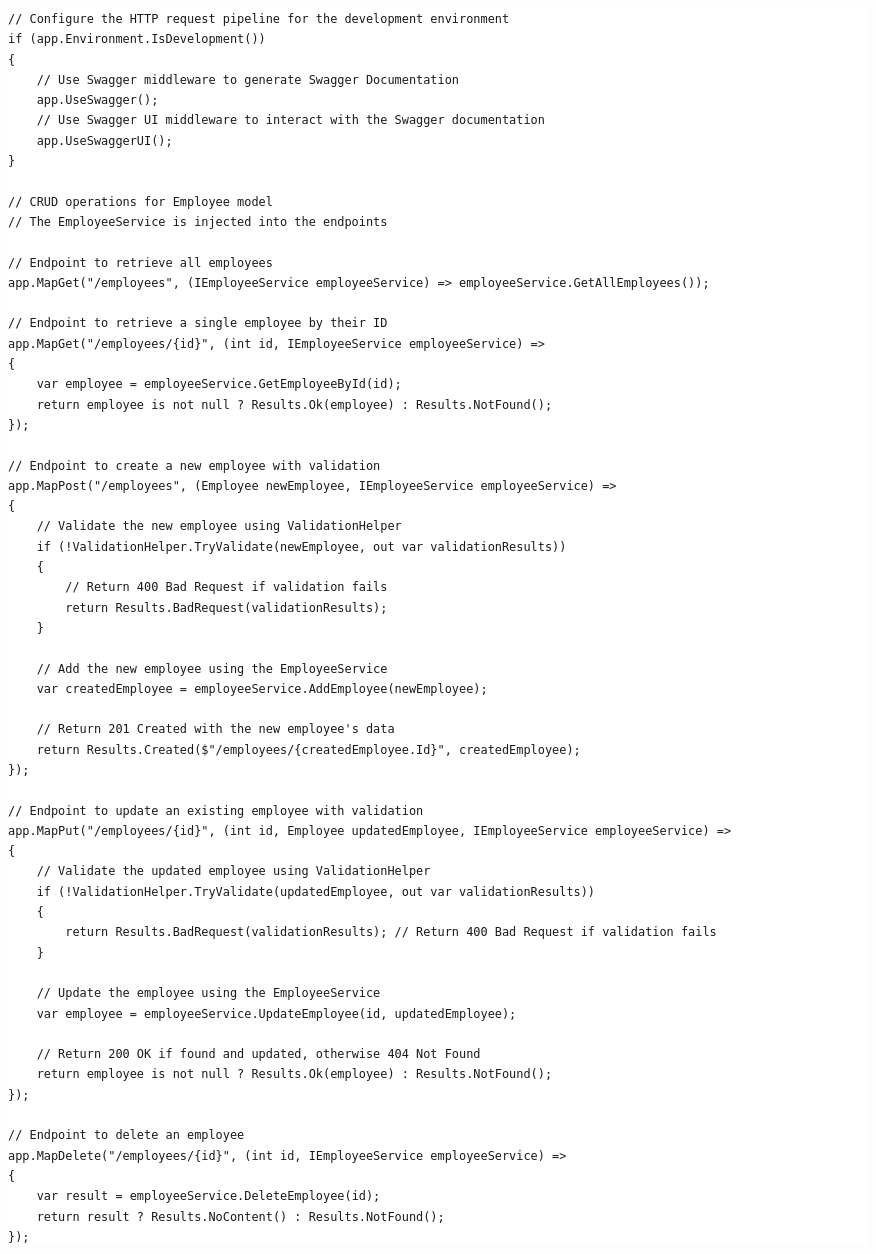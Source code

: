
 ```
// Configure the HTTP request pipeline for the development environment
if (app.Environment.IsDevelopment())
{
    // Use Swagger middleware to generate Swagger Documentation
    app.UseSwagger();
    // Use Swagger UI middleware to interact with the Swagger documentation
    app.UseSwaggerUI();
}

// CRUD operations for Employee model
// The EmployeeService is injected into the endpoints

// Endpoint to retrieve all employees
app.MapGet("/employees", (IEmployeeService employeeService) => employeeService.GetAllEmployees());

// Endpoint to retrieve a single employee by their ID
app.MapGet("/employees/{id}", (int id, IEmployeeService employeeService) =>
{
    var employee = employeeService.GetEmployeeById(id);
    return employee is not null ? Results.Ok(employee) : Results.NotFound();
});

// Endpoint to create a new employee with validation
app.MapPost("/employees", (Employee newEmployee, IEmployeeService employeeService) =>
{
    // Validate the new employee using ValidationHelper
    if (!ValidationHelper.TryValidate(newEmployee, out var validationResults)) 
    {
        // Return 400 Bad Request if validation fails
        return Results.BadRequest(validationResults); 
    }

    // Add the new employee using the EmployeeService
    var createdEmployee = employeeService.AddEmployee(newEmployee);

    // Return 201 Created with the new employee's data
    return Results.Created($"/employees/{createdEmployee.Id}", createdEmployee); 
});

// Endpoint to update an existing employee with validation
app.MapPut("/employees/{id}", (int id, Employee updatedEmployee, IEmployeeService employeeService) =>
{
    // Validate the updated employee using ValidationHelper
    if (!ValidationHelper.TryValidate(updatedEmployee, out var validationResults)) 
    {
        return Results.BadRequest(validationResults); // Return 400 Bad Request if validation fails
    }

    // Update the employee using the EmployeeService
    var employee = employeeService.UpdateEmployee(id, updatedEmployee);

    // Return 200 OK if found and updated, otherwise 404 Not Found
    return employee is not null ? Results.Ok(employee) : Results.NotFound(); 
});

// Endpoint to delete an employee
app.MapDelete("/employees/{id}", (int id, IEmployeeService employeeService) =>
{
    var result = employeeService.DeleteEmployee(id);
    return result ? Results.NoContent() : Results.NotFound();
});

```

What is needed:
Among the entries above, count every line containing the string "MapGet". Your reply must be that number alone.

Result of this task:
2